* _Problem statement_: Exactly as written, output the lines below starting from the first and ending with the line that contains "Постройте дерево вывода"; omit pictures.

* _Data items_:

---

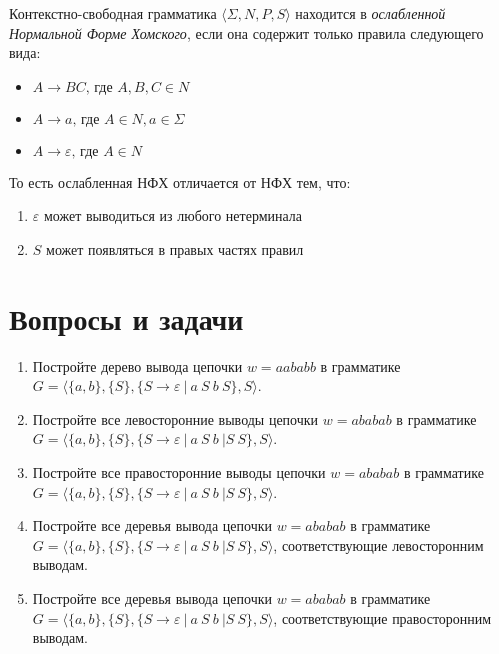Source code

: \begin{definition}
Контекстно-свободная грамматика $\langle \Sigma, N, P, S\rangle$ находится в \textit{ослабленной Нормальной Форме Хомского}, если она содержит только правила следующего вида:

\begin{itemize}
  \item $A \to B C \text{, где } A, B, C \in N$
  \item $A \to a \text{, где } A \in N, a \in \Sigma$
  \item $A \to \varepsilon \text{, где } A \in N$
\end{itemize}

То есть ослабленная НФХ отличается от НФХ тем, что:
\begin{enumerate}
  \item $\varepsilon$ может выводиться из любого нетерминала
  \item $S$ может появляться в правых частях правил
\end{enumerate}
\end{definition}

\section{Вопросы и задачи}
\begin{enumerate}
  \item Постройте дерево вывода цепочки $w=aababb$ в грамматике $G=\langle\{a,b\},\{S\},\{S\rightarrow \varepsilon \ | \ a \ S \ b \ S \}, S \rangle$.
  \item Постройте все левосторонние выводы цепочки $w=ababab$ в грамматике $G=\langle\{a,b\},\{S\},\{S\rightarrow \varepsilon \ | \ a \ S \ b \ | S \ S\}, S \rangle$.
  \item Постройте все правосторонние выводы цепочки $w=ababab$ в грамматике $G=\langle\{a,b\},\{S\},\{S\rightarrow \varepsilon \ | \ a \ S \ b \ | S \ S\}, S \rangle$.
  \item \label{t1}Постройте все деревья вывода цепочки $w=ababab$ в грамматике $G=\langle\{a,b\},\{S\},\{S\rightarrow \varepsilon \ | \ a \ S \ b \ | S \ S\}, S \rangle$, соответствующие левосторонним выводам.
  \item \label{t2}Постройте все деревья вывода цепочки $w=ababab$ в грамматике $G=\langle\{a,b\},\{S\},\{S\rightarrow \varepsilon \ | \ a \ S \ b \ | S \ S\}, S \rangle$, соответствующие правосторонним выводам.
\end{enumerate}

---

* _Exercise answer_:
Source code

: \begin{definition}
Контекстно-свободная грамматика $\langle \Sigma, N, P, S\rangle$ находится в \textit{ослабленной Нормальной Форме Хомского}, если она содержит только правила следующего вида:

\begin{itemize}
  \item $A \to B C \text{, где } A, B, C \in N$
  \item $A \to a \text{, где } A \in N, a \in \Sigma$
  \item $A \to \varepsilon \text{, где } A \in N$
\end{itemize}

То есть ослабленная НФХ отличается от НФХ тем, что:
\begin{enumerate}
  \item $\varepsilon$ может выводиться из любого нетерминала
  \item $S$ может появляться в правых частях правил
\end{enumerate}
\end{definition}

\section{Вопросы и задачи}
\begin{enumerate}
  \item Постройте дерево вывода цепочки $w=aababb$ в грамматике $G=\langle\{a,b\},\{S\},\{S\rightarrow \varepsilon \ | \ a \ S \ b \ S \}, S \rangle$.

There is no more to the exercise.